SUPPLIED MATERIAL:
++++++++++++++++++++

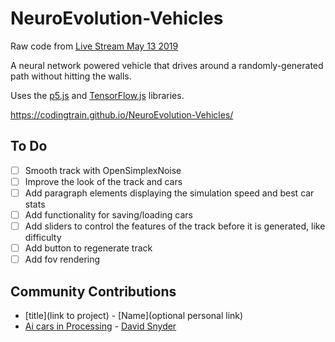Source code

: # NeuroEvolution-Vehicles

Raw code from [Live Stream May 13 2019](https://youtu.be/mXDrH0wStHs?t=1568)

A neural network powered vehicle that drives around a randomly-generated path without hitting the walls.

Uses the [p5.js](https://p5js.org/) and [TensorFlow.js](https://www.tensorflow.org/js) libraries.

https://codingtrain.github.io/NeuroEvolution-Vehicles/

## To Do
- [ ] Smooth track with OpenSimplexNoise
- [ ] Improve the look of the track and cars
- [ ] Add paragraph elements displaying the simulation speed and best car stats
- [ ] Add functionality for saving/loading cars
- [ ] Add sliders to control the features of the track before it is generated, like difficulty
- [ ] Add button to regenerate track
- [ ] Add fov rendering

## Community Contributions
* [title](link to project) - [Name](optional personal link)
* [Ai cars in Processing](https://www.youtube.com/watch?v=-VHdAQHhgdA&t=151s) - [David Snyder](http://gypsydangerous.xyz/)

++++++++++++++++++++

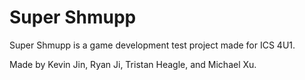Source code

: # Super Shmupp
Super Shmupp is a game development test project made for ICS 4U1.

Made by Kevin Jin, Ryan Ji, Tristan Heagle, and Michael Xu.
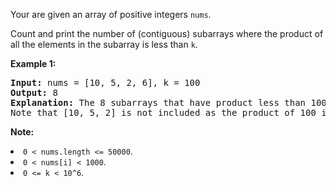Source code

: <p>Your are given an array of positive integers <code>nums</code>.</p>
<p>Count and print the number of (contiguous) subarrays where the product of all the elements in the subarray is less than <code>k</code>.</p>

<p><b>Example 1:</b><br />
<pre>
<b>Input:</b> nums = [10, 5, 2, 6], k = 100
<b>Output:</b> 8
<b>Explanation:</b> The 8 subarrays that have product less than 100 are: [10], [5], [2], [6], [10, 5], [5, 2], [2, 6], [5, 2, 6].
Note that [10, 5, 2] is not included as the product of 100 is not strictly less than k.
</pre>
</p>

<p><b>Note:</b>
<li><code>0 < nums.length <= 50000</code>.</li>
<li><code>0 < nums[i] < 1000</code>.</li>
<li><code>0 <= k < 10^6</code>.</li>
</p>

++++++++++++++++++++

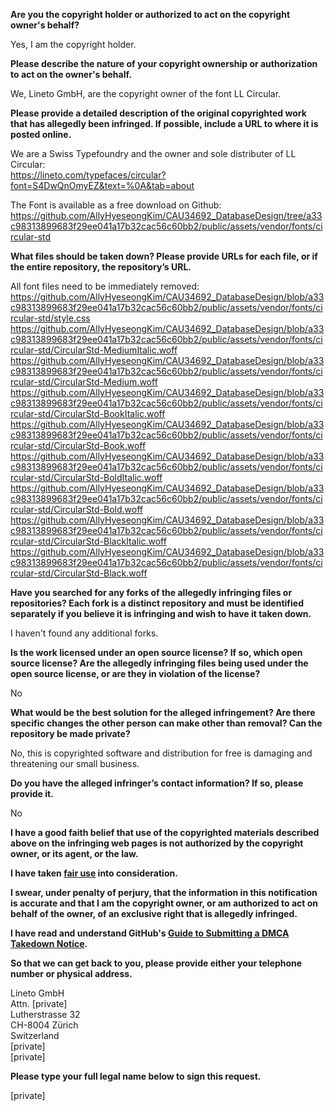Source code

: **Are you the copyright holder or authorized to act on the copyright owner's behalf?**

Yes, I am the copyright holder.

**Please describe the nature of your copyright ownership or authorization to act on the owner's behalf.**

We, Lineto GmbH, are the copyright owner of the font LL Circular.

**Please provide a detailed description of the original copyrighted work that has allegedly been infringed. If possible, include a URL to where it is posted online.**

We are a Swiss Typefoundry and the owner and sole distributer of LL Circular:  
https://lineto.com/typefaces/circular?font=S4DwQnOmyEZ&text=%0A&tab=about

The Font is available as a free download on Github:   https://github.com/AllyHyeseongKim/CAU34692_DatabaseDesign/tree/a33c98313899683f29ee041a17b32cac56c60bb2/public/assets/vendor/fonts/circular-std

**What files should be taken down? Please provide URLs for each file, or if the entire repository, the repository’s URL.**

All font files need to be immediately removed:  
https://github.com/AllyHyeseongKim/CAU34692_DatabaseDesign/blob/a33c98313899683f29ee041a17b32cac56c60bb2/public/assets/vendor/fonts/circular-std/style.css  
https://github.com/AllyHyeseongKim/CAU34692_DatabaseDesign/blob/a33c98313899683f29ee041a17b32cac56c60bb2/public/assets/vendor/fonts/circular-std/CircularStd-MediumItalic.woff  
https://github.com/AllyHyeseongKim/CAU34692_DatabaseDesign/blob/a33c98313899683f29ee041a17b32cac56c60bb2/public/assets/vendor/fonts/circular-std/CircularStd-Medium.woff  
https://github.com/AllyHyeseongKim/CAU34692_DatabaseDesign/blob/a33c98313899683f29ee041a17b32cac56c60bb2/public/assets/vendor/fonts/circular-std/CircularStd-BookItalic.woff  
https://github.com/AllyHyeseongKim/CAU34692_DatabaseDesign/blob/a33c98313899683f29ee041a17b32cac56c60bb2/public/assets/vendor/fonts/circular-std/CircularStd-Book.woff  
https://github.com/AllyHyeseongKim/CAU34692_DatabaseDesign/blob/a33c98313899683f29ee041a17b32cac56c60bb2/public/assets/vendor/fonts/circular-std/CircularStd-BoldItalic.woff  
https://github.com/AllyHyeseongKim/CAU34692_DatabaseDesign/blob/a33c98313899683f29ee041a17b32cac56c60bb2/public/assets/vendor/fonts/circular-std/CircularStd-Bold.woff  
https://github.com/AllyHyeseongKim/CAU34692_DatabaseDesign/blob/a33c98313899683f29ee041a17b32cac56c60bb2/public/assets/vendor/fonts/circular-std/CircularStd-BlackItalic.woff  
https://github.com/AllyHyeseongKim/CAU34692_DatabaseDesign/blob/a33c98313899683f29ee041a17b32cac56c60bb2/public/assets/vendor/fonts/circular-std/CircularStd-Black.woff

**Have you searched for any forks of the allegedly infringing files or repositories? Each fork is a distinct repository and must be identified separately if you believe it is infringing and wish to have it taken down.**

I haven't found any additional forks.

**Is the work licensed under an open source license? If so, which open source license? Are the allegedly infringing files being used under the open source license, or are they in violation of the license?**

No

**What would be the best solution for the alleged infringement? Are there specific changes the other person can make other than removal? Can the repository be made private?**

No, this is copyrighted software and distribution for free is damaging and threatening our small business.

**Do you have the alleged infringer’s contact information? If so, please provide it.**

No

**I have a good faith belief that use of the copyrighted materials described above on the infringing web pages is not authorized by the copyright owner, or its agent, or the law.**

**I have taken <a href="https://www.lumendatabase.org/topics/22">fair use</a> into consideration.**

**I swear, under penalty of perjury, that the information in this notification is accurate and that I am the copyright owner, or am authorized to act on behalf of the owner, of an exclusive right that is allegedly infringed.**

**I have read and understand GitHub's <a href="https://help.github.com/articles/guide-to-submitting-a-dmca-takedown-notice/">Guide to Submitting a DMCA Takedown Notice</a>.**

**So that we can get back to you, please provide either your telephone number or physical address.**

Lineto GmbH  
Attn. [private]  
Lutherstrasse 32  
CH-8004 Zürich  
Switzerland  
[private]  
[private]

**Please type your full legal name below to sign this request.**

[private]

++++++++++++++++++++

DIRECTIONS FOR THIS TASK:
All that belongs in the answer is the run of lines above from the line containing "We, Lineto GmbH, are" through the line containing "We are a Swiss", exactly as written.

SOLUTION FOR THIS PROBLEM:
We, Lineto GmbH, are the copyright owner of the font LL Circular.

**Please provide a detailed description of the original copyrighted work that has allegedly been infringed. If possible, include a URL to where it is posted online.**

We are a Swiss Typefoundry and the owner and sole distributer of LL Circular:  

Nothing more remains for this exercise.